Because even though it's obviously a bad idea, they don't have any better ones.

The string landscape might be a fascinating idea that's full of theoretical potential, but it doesn't predict anything that we can observe in our Universe. This idea of beauty, motivated by solving 'unnatural' problems, is not enough on its own to rise to the level required by science.

In the context of string theory, there are a huge set of parameters that could, in principle, take on almost any value. The theory makes no predictions for them, so we have to put them in by hand: the expectation values of the string vacua. If you've heard of incredibly large numbers like the famed 10⁵⁰⁰ which appears in string theory, the possible values of the string vacua are what they're referring to. We don't know what they are, or why they have the values that they do. No one knows how to calculate them.

A representation of the different parallel "worlds" that might exist in other pockets of the multiverse.

So, instead, some people say "it's the multiverse!" The line of thinking goes like this:

• We don't know why the fundamental constants have the values they do.
• We don't know why the laws of physics are what they are.
• String theory is a framework that could give us our laws of physics with our fundamental constants, but it could give us other laws and/or other constants.
• Therefore, if we have an enormous multiverse, where lots of different regions have different laws and/or constants, one of them could be ours.

The big problem is that not only is this enormously speculative, but there's no reason, given the inflation and quantum physics we know, to presume that an inflating spacetime has different laws or constants in different regions.

Not impressed with this line of reasoning? Neither is practically anyone else.

How likely or unlikely was our Universe to produce a world like Earth? And how plausible would those odds be if the fundamental constants or laws governing our Universe were different? A Fortunate Universe, from whose cover this image was taken, is one such book that explores these issues.Geraint Lewis and Luke Barnes

As I've explained before, the Multiverse is not a scientific theory on its own. Rather, it’s a theoretical consequence of the laws of physics as they’re best understood today. It’s perhaps even an inevitable consequence of those laws: if you have an inflationary Universe governed by quantum physics, this is something you’re pretty much bound to wind up with. But — much like String Theory — it has some big problems: it doesn't predict anything we either have observed and can't explain without it, and it doesn't predict anything definitive we can go and look for.

Visualization of a quantum field theory calculation showing virtual particles in the quantum vacuum. Even in empty space, this vacuum energy is non-zero. Whether it has the same, constant value in other regions of the multiverse is something we cannot know, but there is no motivation for it to be that way.

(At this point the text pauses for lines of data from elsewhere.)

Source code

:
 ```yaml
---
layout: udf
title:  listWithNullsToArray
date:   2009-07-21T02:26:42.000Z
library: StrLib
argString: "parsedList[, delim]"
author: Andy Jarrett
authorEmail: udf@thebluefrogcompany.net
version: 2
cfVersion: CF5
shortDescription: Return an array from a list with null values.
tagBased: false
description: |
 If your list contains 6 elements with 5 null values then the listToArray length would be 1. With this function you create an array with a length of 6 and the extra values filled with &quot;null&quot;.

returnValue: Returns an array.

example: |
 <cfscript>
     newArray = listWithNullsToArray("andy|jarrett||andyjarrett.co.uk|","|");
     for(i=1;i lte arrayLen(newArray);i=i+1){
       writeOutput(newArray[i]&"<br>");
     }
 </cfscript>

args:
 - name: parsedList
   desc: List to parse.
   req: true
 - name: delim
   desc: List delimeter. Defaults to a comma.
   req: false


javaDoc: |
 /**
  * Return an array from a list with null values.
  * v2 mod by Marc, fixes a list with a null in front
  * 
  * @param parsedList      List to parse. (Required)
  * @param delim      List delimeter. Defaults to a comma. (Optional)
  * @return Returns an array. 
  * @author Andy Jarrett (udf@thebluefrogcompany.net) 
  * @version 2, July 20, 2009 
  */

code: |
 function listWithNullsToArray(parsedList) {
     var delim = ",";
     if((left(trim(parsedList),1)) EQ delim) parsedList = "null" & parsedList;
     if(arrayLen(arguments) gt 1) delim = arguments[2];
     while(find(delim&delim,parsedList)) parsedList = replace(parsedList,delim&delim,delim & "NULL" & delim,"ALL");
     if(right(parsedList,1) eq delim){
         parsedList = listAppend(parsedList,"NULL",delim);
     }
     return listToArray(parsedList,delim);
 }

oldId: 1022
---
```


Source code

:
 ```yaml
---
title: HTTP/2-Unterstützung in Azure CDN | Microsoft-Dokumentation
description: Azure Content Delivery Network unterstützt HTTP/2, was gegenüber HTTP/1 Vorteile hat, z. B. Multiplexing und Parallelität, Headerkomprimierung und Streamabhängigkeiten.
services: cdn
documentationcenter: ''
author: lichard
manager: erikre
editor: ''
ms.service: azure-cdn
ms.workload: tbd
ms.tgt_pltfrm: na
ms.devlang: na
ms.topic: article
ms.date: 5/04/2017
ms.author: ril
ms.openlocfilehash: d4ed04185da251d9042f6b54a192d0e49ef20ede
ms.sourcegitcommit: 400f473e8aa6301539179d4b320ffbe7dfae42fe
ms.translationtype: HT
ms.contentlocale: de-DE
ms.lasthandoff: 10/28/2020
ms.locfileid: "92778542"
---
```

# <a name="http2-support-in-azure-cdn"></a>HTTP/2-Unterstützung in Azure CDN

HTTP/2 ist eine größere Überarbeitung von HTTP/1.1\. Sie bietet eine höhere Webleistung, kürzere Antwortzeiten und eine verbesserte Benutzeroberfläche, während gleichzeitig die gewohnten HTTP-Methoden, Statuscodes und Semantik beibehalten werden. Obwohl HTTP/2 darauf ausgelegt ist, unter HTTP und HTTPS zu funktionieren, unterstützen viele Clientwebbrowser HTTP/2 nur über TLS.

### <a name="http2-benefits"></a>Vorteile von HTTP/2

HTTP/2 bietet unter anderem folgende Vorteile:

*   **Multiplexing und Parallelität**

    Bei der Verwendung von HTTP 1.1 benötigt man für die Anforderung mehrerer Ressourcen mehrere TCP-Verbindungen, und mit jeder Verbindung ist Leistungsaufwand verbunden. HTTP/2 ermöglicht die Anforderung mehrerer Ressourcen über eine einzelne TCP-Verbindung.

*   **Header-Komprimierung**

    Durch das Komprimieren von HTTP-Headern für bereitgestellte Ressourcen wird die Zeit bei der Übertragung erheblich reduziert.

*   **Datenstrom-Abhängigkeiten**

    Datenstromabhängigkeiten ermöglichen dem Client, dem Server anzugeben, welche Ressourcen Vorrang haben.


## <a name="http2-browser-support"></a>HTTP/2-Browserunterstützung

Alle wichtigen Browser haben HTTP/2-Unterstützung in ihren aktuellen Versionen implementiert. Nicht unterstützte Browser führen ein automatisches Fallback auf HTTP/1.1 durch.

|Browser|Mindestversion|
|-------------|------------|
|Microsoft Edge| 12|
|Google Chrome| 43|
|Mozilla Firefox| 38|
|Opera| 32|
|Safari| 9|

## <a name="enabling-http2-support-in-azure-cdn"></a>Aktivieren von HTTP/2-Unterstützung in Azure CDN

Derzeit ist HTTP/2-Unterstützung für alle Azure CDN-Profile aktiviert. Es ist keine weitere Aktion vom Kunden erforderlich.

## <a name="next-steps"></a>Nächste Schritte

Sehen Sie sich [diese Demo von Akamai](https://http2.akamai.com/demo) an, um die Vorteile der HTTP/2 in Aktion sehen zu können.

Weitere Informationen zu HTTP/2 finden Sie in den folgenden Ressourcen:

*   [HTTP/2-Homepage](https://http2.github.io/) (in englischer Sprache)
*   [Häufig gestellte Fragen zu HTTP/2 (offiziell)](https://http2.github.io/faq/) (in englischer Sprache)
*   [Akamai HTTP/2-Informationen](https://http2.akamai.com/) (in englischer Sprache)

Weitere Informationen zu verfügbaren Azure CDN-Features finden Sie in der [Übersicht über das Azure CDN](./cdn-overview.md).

In this physical Universe, it's important to observe all that we can, and to measure every bit of knowledge we can glean. Only from the full suite of data available can we hope to ever draw valid, scientific conclusions about the nature of our Universe. Some of those conclusions will have implications that we may not be able to measure: the existence of the multiverse arises from that. But when people then contend that they can draw conclusions about fundamental constants, the laws of physics, or the values of string vacua, they're no longer doing science; they're speculating. Wishful thinking is no substitute for data, experiments, or observables. Until we have those, be aware that the multiverse is a consequence of the best science we have available today, but it doesn't make any scientific predictions we can put to the test.